Anastasia Budiashkina als Olga. (Bilder: Cineworx)

Blaugelbe Fahnen, Transparente, eine unüberschaubare Menschenmenge, dann Polizei, die in die Menge knüppelt, Schüsse: Auf dem Maidan, dem zentralen Platz in Kiew, wird für eine freie und demokratische Ukraine demonstriert. Das ist 2014. Acht Jahre später fallen russische Bomben auf das Land.

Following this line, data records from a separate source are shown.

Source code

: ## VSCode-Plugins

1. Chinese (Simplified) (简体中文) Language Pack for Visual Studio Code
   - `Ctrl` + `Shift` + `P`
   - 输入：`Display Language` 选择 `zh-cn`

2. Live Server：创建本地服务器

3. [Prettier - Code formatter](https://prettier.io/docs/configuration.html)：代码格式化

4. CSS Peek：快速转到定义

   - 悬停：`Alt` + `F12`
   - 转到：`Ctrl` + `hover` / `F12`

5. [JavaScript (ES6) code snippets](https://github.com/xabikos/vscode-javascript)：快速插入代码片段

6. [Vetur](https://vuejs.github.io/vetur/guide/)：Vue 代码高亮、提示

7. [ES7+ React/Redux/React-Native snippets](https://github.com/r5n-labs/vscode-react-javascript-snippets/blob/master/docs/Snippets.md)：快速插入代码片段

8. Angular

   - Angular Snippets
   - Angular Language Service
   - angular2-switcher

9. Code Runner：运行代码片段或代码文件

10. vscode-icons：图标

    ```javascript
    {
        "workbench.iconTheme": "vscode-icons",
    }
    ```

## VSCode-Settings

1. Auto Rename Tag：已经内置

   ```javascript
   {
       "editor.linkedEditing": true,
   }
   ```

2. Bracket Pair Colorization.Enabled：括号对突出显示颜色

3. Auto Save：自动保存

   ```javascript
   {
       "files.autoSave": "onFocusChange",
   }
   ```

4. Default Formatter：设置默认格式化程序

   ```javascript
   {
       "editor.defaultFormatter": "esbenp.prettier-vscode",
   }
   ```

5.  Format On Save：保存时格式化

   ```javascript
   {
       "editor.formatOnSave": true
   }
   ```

Die ukrainische «Revolution der Würde» von 2014 ist der eine Erzähl- und Bilderstrang im Film Olga des jungen Westschweizer Regisseurs Elie Grappe. Der andere Spielort ist Magglingen bei Biel. Hier, in der verschneiten Jura-Idylle, kommt eines Abends Olga Budiashkina an, 17jährig, Kunstturnerin. Ihre Mutter schickt sie aus Kiew weg, als die Unruhen immer heftiger werden und ihr, der prominenten Journalistin und Aktivistin, mit dem Tod gedroht wird. Die Schweiz, das Land von Olgas verstorbenem Vater, verspricht Sicherheit.

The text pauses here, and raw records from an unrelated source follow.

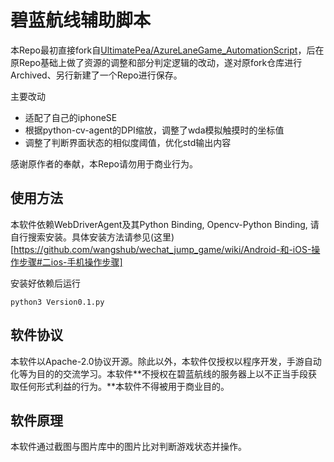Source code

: # 碧蓝航线辅助脚本

本Repo最初直接fork自[UltimatePea/AzureLaneGame_AutomationScript](https://github.com/UltimatePea/AzureLaneGame_AutomationScript)，后在原Repo基础上做了资源的调整和部分判定逻辑的改动，遂对原fork仓库进行Archived、另行新建了一个Repo进行保存。<br/>

主要改动

- 适配了自己的iphoneSE
- 根据python-cv-agent的DPI缩放，调整了wda模拟触摸时的坐标值
- 调整了判断界面状态的相似度阈值，优化std输出内容

感谢原作者的奉献，本Repo请勿用于商业行为。

## 使用方法

本软件依赖WebDriverAgent及其Python Binding, Opencv-Python Binding, 请自行搜索安装。具体安装方法请参见(这里)[https://github.com/wangshub/wechat_jump_game/wiki/Android-和-iOS-操作步骤#二ios-手机操作步骤]

安装好依赖后运行

```
python3 Version0.1.py
```

## 软件协议

本软件以Apache-2.0协议开源。除此以外，本软件仅授权以程序开发，手游自动化等为目的的交流学习。本软件**不授权在碧蓝航线的服务器上以不正当手段获取任何形式利益的行为。**本软件不得被用于商业目的。

## 软件原理

本软件通过截图与图片库中的图片比对判断游戏状态并操作。
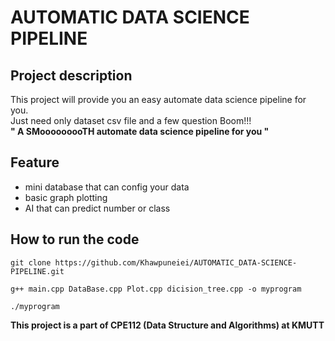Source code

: #  AUTOMATIC DATA SCIENCE PIPELINE
##  Project description
This project will provide you an easy automate data science pipeline for you.  
Just need only dataset csv file and a few question Boom!!!  
**" A SMooooooooTH automate data science pipeline for you "**
##  Feature
- mini database that can config your data
- basic graph plotting
- AI that can predict number or class

##  How to run the code 
```
git clone https://github.com/Khawpuneiei/AUTOMATIC_DATA-SCIENCE-PIPELINE.git
```
```
g++ main.cpp DataBase.cpp Plot.cpp dicision_tree.cpp -o myprogram
```
```
./myprogram
```

**This project is a part of CPE112 (Data Structure and Algorithms) at KMUTT**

Krieg mit Waffen, Krieg mit Körpern

Auf dem Maidan knallen Schüsse – in der Sporthalle in Magglingen schlagen Körper auf, durchtrainierte, auf Hochleistung getrimmte Turnerinnenkörper. Kein Krieg gegen ein Land wird hier geführt, aber ein Kampf um Medaillen, um halsbrecherische Figuren am Stufenbarren, an den Ringen, auf dem Balken.

Der Film schneidet die beiden Szenerien immer wieder übereinander, konfrontiert und kontrastiert zwei Welten, die für Olga mehr und mehr zur Zerreissprobe werden: hier das Ringen um ihren Platz im Team, um einen Startplatz an der Europameisterschaft, um die turnerische Karriere – dort das Ringen um Selbstbestimmung, der gefährliche Einsatz ihrer Mutter, die atemlosen Berichte ihrer Freundin vom Maidan.

Bis zum Ermüdungsbruch

Elie Grappe hat bei seinem Spielfilm-Erstling nicht mit Schauspielprofis, sondern mit Eliteturnerinnen gedreht. Sie bieten sportlich Grandioses, aber sie spielen auch ihre Filmrollen überzeugend, allen voran Anastasia Budiashkina als Olga.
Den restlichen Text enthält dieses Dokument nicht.